Wednesday, May 25, 2011

Bi-Directional Oppression

History suggests oppression is only a top-down phenomenon. Maybe not.

Below are two stories of liberty lost. The first is the traditional top-down, the second a rare (?) bottom-up approach we only see here in America.

MarketWatch: Cisco accused of helping China track dissents.

Cisco Systems Inc. became the subject of a lawsuit which accuses the tech firm of providing the Chinese government with the means of spying on dissents and aiding human rights violations against its citizens.

A lawsuit filed by a group from the Falun Gong spiritual movement alleged that Cisco CSCO +0.06% provided networking applications and technical assistance which enabled the Chinese government to monitor its citizens online...

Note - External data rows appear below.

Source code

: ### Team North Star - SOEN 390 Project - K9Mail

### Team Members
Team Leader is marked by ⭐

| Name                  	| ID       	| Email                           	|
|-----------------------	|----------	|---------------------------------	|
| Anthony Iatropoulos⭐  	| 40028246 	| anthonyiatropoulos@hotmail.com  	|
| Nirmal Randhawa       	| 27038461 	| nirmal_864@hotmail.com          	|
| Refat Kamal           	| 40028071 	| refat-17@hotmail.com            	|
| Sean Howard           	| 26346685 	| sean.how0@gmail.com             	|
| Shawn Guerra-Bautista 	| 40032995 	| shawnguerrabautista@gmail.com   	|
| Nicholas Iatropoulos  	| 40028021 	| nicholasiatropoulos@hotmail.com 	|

San Jose Mercury News: Cisco accused of helping China track Falun Gong followers

"We have actual testimony from insiders, and we've amassed three years of data that goes beyond what was presented to Congress," said Lee Crawford-Boyd, a Los Angeles lawyer who brought the class-action suit with attorneys from the Washington, D.C.-based Human Rights Law Foundation.

Here is a photo we snapped outside the Democrat's convention in 2008. Her pose is forbidden in China.

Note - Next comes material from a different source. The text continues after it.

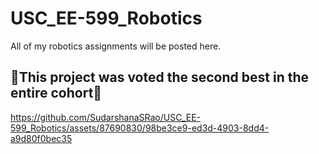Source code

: # USC_EE-599_Robotics
All of my robotics assignments will be posted here.

## 🥈This project was voted the second best in the entire cohort🥈

https://github.com/SudarshanaSRao/USC_EE-599_Robotics/assets/87690830/98be3ce9-ed3d-4903-8dd4-a9d80f0bec35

Not to be outdone... our comrades here in the states are feeling a bit bloated with too much liberty - both theirs and yours. Seattle coffee houses and their customers agree with the mayor's initiative to ban paper cups. Seattle Times: Drive to drop paper coffee cup brews in Seattle:

Seattle City Council President Richard Conlin endorsed the initiative, which urges participants to whip out their own reusable cups for mochas on the go, and opt for ceramic over paper when ordering "for here."

"Let's show that we can do this, and our success will be duplicated in other cities," Conlin said in a statement.

Co-sponsors of the initiative include Sustainable Seattle, Zero Waste Seattle, Caffe Ladro and several other local coffee shops.

UT: Weasel Zippers. Photo from Google Search "Seattle Coffee House".

Of the people pictured above, who is likely the most principled?
Who above will fight for not just their rights but for yours too?
Who would you trust in the ballot box?
And a stretch here, but who probably agrees more with the values of America's founding fathers?

Unlike public school, there is a wrong answer.